The Wellness Policy has certainly come to the fore in the last couple of years; how’s it affecting the locker room in general?
I think most of the guys – of course there’s people who complain any time there’s change – but I think for the most part the guys realise that the Wellness Policy is a good thing. Especially someone like me, who’s been in the business for a long time, and has seen some of the things that have unfortunately happened to people, time and again… and it’s one of those things where, over the past few years WWE has tried to up the level of professionalism. And there’s just no place in our business anymore for the “rock star” attitude, and that sort of stuff. It’s just not acceptable. And for that reason I think the Wellness Policy is needed. And also on a more personal level, like I said, going back to some of the tragedies that I’ve seen, if it can help people overcome personal problems, then I’m all for it.
With your interest in politics, what did you think of Senators Clinton, Obama and McCain appearing on Raw the other week?
Well, it was –
Is it basically anyone that gets people to vote is a good thing?
I think, once again going back to the wrestlers, and the level of WWE, just the fact now that you have presidential candidates wanting to come onto our show, is quite a testament to the power of our brand of entertainment. And – actually – [laughs] I think it was probably better – it was one of those deals where they probably benefited more by coming onto our show, than we made by having them! [laughs] Because they were able to reach a different audience than they normally would.
It was uh… it was… it was interesting.
It sure was. For the wrestling fans who are used to great promos, it was “interesting.” Mmm.
Yeah it was cool, it was neat. It was really nice being able to sleep in the same bed for a couple of months, that hasn’t happened to me in years now.
But, it was different. I mean, as far as… it was neat to do something different, and it was also for me it was extremely cool to see how the whole movie business works, and the magic, and how it comes together, and all that sort of thing.
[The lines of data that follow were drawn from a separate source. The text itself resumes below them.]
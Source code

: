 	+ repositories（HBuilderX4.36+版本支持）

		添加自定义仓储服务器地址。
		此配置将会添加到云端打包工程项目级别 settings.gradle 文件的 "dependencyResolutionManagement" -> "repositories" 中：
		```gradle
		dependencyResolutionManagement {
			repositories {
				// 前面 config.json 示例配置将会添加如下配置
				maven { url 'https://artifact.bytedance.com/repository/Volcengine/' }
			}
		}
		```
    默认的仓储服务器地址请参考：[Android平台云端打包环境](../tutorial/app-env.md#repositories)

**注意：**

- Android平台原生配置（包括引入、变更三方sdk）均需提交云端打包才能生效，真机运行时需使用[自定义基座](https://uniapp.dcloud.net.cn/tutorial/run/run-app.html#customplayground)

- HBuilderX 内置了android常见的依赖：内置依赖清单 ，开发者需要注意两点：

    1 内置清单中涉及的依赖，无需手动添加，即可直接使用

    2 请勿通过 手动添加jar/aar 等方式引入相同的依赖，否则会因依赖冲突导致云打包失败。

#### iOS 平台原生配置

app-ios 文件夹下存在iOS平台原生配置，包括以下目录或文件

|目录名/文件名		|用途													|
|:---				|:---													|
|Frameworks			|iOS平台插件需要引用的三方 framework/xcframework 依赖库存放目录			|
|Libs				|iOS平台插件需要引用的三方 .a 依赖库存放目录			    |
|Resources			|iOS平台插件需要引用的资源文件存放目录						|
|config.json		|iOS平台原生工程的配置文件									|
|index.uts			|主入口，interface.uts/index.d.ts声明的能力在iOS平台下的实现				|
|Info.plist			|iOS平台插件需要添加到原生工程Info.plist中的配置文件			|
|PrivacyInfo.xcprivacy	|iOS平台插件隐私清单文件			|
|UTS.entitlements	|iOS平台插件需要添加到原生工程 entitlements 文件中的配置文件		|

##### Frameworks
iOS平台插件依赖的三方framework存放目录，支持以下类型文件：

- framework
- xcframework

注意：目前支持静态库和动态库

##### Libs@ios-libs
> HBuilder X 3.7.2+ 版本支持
But by the same token, I think all of us in WWE, all the superstars, you get addicted, and you get sorta used to walking out and having that interaction with the fans, and that was one thing that I missed. On the one hand I came away with new respect, for actors, because they’re in such an artificial environment that they truly are acting; on the other hand, you know… I missed the WWE fans being there with me.
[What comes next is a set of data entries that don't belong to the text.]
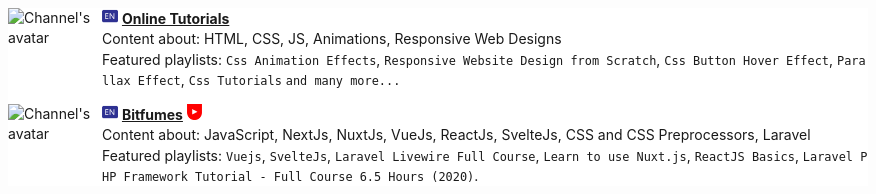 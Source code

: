 
[<img align="left" height="94px" width="94px" alt="Channel's avatar" src="https://yt3.ggpht.com/a/AATXAJwBtKw7erVLtS31HvYvlsqSZ5tPti-kxeJNjEebiQ=s88-c-k-c0x00ffffff-no-rj"/>](https://www.youtube.com/channel/UCbwXnUipZsLfUckBPsC7Jog)

[<img height="16px" width="16px" alt="Badge for English-speaking YouTubers" src="badges/badge-en.svg" title="This YouTuber speaks English"/>](badges/README.md#english-speaking-youtubers) [**Online Tutorials**](https://www.youtube.com/channel/UCbwXnUipZsLfUckBPsC7Jog) \
Content about: HTML, CSS, JS, Animations, Responsive Web Designs \
Featured playlists: `Css Animation Effects`, `Responsive Website Design from Scratch`, `Css Button Hover Effect`, `Parallax Effect`, `Css Tutorials` `and many more...`
<br />

[<img align="left" height="94px" width="94px" alt="Channel's avatar" src="https://yt3.ggpht.com/a/AATXAJzLwNQ4KJb8OhN-K5uBdeSwj2P-qXQJ6GsxJkLvkw=s88-c-k-c0x00ffffff-no-rj"/>](https://www.youtube.com/c/Bitfumes/)

[<img height="16px" width="16px" alt="Badge for English-speaking YouTubers" src="badges/badge-en.svg" title="This YouTuber speaks English"/>](badges/README.md#english-speaking-youtubers) [**Bitfumes**](https://www.youtube.com/c/Bitfumes/) [<img height="16px" width="16px" alt="Badge for youtubers that upload videos weekly" src="badges/badge-weekly.svg" title="Uploads videos weekly"/>](badges/README.md#weekly-video-upload) \
Content about: JavaScript, NextJs, NuxtJs, VueJs, ReactJs, SvelteJs, CSS and CSS Preprocessors, Laravel \
Featured playlists: `Vuejs`, `SvelteJs`, `Laravel Livewire Full Course`, `Learn to use Nuxt.js`, `ReactJS Basics`, `Laravel PHP Framework Tutorial - Full Course 6.5 Hours (2020)`.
WWE are holding tryouts for New Zealand wrestlers, when you come out here –
Oh really? I didn’t know that.
Yeah – well – they were going to do them last time, then this little carrot got yanked away from our guys, so hoping that it goes ahead this year, what advice would you give to our guys who are hoping for a shot?
You need to be in shape, first and foremost. You need to be in shape, and all you can do is show everybody what you’ve got. Just get out there and do it.
Any tips on what – any specifics that the agents might be looking for?
Not really, I think the thing they always look for is a unique “look” … but no-one ever knows what that is until you see it, so [laughs] that’s sort of a dilemma. If you try to look unique… you’re probably not going to… so that’s one of those deals, I don’t know, if people have a whole lot of control over that… and also, have the wrestling basics down. Which I think, some people get a little ahead of themselves. They try to do the fancy stuff and they forget about the fundamentals.
Well Kane, thanks very much for your time, we really appreciate your talking to us, and we’re really looking forward to seeing you out here next month.
Well have a great time at the show, and I appreciate you guys having me on for an interview.